I’m scared for a world where equality is put on the back-burner. Where the color of your skin or religion defines you. Where the act of a few people leads to hatred for and fear of an entire population. I’m scared for all the strong women I know and don’t know who have been sexually assaulted, molested, raped and will never have their voices heard. A world where myself, and my friends, and my sisters, and my future children need to feel scared about who they love.

How is this the freedom that has attracted so many people to this county? Have we forgotten our roots? Are we not all immigrants on this land? Land that wasn’t even ours for taking, but violently shaken out of the hands and blood of the Native Americans, still to this day. And yet, we call ourselves free.

I fear a world where future generations may not get a chance to breathe the air I breathe today, or visit brilliant forests and natural wonders that I am able to. Because yes, climate change is real. Will they cover their mouths and noses with masks to protect themselves from the fumes of the factories near their houses, because those are the jobs we need in America?

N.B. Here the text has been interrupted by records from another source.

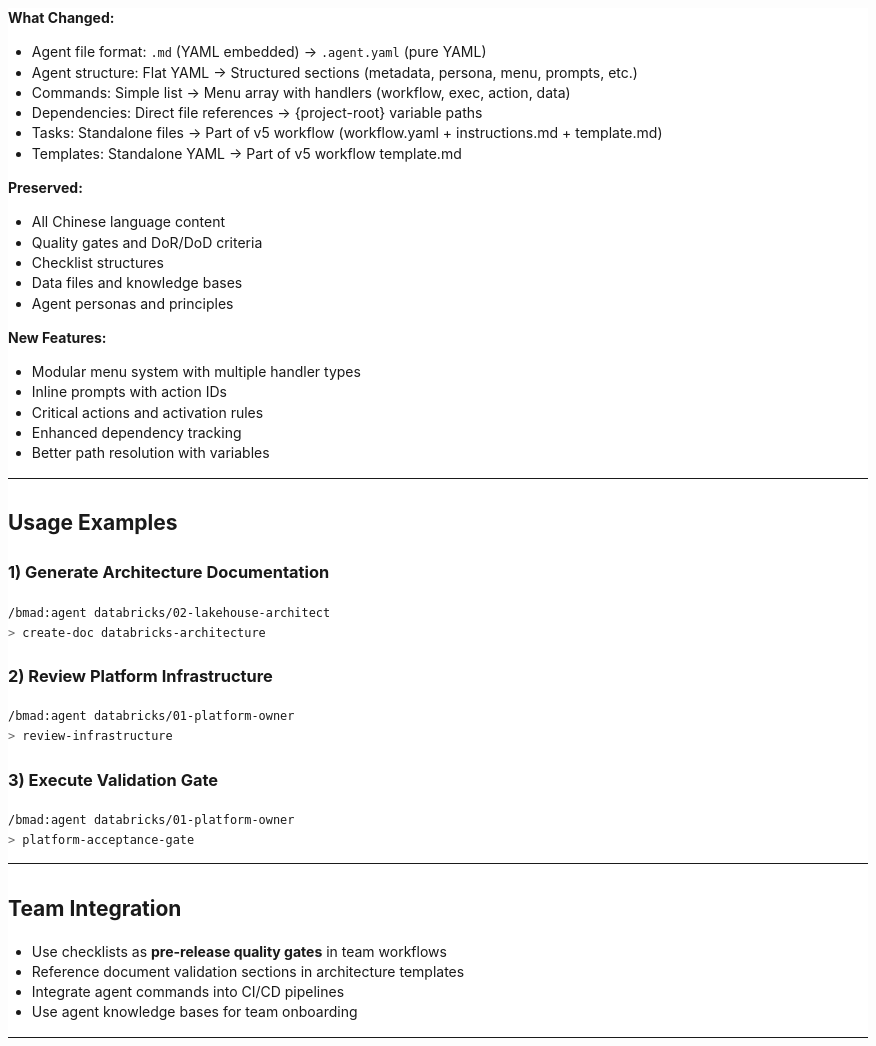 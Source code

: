 **What Changed:**
- Agent file format: `.md` (YAML embedded) → `.agent.yaml` (pure YAML)
- Agent structure: Flat YAML → Structured sections (metadata, persona, menu, prompts, etc.)
- Commands: Simple list → Menu array with handlers (workflow, exec, action, data)
- Dependencies: Direct file references → {project-root} variable paths
- Tasks: Standalone files → Part of v5 workflow (workflow.yaml + instructions.md + template.md)
- Templates: Standalone YAML → Part of v5 workflow template.md

**Preserved:**
- All Chinese language content
- Quality gates and DoR/DoD criteria
- Checklist structures
- Data files and knowledge bases
- Agent personas and principles

**New Features:**
- Modular menu system with multiple handler types
- Inline prompts with action IDs
- Critical actions and activation rules
- Enhanced dependency tracking
- Better path resolution with variables

---

## Usage Examples

### 1) Generate Architecture Documentation

```bash
/bmad:agent databricks/02-lakehouse-architect
> create-doc databricks-architecture
```

### 2) Review Platform Infrastructure

```bash
/bmad:agent databricks/01-platform-owner
> review-infrastructure
```

### 3) Execute Validation Gate

```bash
/bmad:agent databricks/01-platform-owner
> platform-acceptance-gate
```

---

## Team Integration

- Use checklists as **pre-release quality gates** in team workflows
- Reference document validation sections in architecture templates
- Integrate agent commands into CI/CD pipelines
- Use agent knowledge bases for team onboarding

---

And finally I’m terrified for the millions who voted for Trump.  For their ignorance, and lack of education required for them to absorb the nonsense in our next presidents words. I’ve lived among and befriended the warm-hearted, welcoming, and open-minded citizens of Mexico in which Trump wants to wall out of my country. They are the hardest working people, whose values we would greatly benefit from having in our society. After that, I lived in dominantly Muslim Malaysia. I didn’t raise an eyebrow, there was nothing to be afraid of.  In fact, I have found no negative stereotype about any group of people to be true in any place I have traveled so far. People are people everywhere. A month from now I will live in Morocco, but now I worry about the unconscious bias that my family will face as Americans in a dominantly Muslim country.

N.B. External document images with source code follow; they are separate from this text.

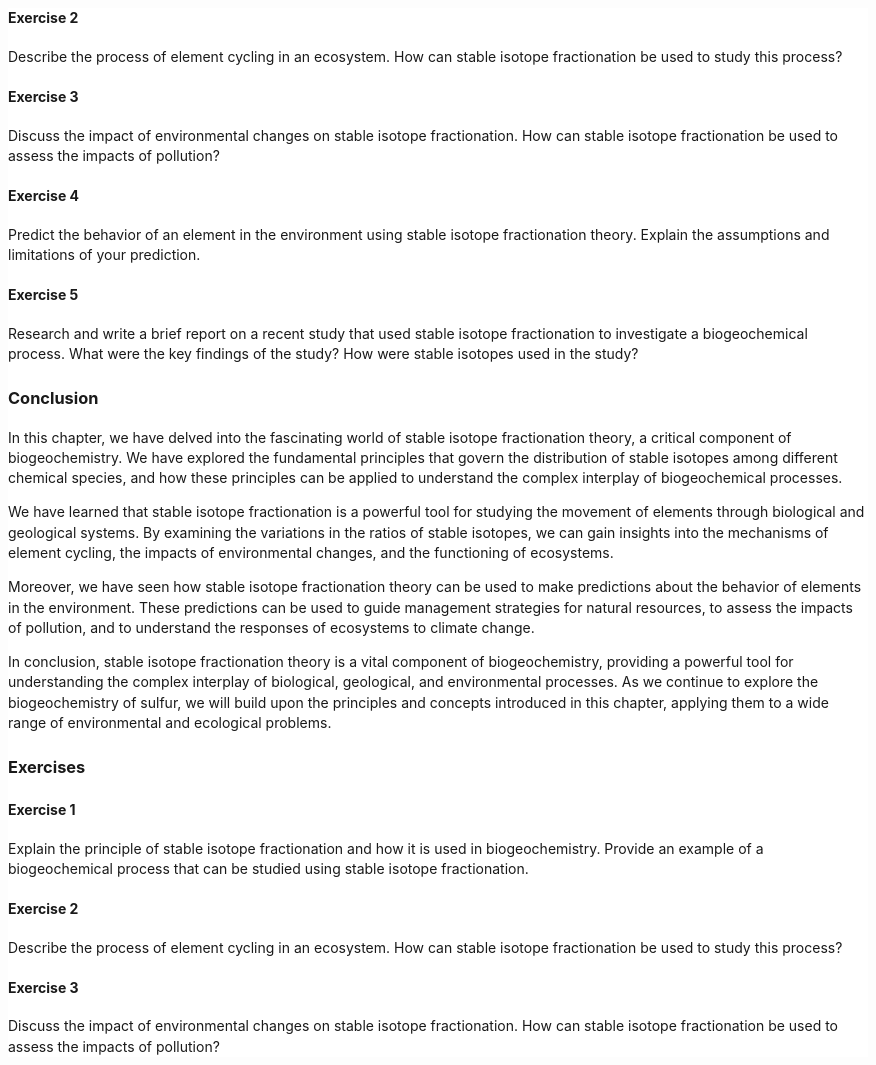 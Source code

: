 #### Exercise 2
Describe the process of element cycling in an ecosystem. How can stable isotope fractionation be used to study this process?

#### Exercise 3
Discuss the impact of environmental changes on stable isotope fractionation. How can stable isotope fractionation be used to assess the impacts of pollution?

#### Exercise 4
Predict the behavior of an element in the environment using stable isotope fractionation theory. Explain the assumptions and limitations of your prediction.

#### Exercise 5
Research and write a brief report on a recent study that used stable isotope fractionation to investigate a biogeochemical process. What were the key findings of the study? How were stable isotopes used in the study?

### Conclusion

In this chapter, we have delved into the fascinating world of stable isotope fractionation theory, a critical component of biogeochemistry. We have explored the fundamental principles that govern the distribution of stable isotopes among different chemical species, and how these principles can be applied to understand the complex interplay of biogeochemical processes.

We have learned that stable isotope fractionation is a powerful tool for studying the movement of elements through biological and geological systems. By examining the variations in the ratios of stable isotopes, we can gain insights into the mechanisms of element cycling, the impacts of environmental changes, and the functioning of ecosystems.

Moreover, we have seen how stable isotope fractionation theory can be used to make predictions about the behavior of elements in the environment. These predictions can be used to guide management strategies for natural resources, to assess the impacts of pollution, and to understand the responses of ecosystems to climate change.

In conclusion, stable isotope fractionation theory is a vital component of biogeochemistry, providing a powerful tool for understanding the complex interplay of biological, geological, and environmental processes. As we continue to explore the biogeochemistry of sulfur, we will build upon the principles and concepts introduced in this chapter, applying them to a wide range of environmental and ecological problems.

### Exercises

#### Exercise 1
Explain the principle of stable isotope fractionation and how it is used in biogeochemistry. Provide an example of a biogeochemical process that can be studied using stable isotope fractionation.

#### Exercise 2
Describe the process of element cycling in an ecosystem. How can stable isotope fractionation be used to study this process?

#### Exercise 3
Discuss the impact of environmental changes on stable isotope fractionation. How can stable isotope fractionation be used to assess the impacts of pollution?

Without education there is fear, but that will not be my generation. Today we fear, but tomorrow we are strong. My generation may be silent in this election, but not at its outcome. We will use our words and our heads, not our fists, to be heard. Because we know love is far stronger than fear will ever be.

March 5: Starting fresh(ish)

 

Today marks just about two months since leaving my home in colorful Colorado, to embark on an incredible journey of  full time slow travel with my family around the world. I originally started this blog to share interesting stories and experiences, and to give tips to other teens, travelers or anyone really. However, I don’t feel I have accomplished any of these things. I took a month long break from blogging because I needed time to think, accept, and adjust to my new life, which are things I have really struggled with in the recent past. I have been putting a lot of pressure on myself to appear as my life is perfect and I have been afraid to take this whole traveling-the-world thing seriously because it just didn’t feel real yet.

The title of my blog is Amateur World Travelr because yes, I am still figuring things out. I don’t know how to be a blogger or a traveler or an adult for that matter which is something I thought that first time travelers would be able to relate too, or that people would find interesting. Being a teenager in this type of lifestyle brings on a whole new set of challenges I hope to write about in the future.

So basically I wanted to start fresh. I want to use this blog as both a creative outlet and social tool. I hope I can share both positive and negative experiences. And most of all I hope that my experiences, hardships, stories, tips, and amateur-ness can inspire others to get out of their comfort zone, do something different, and learn new things too.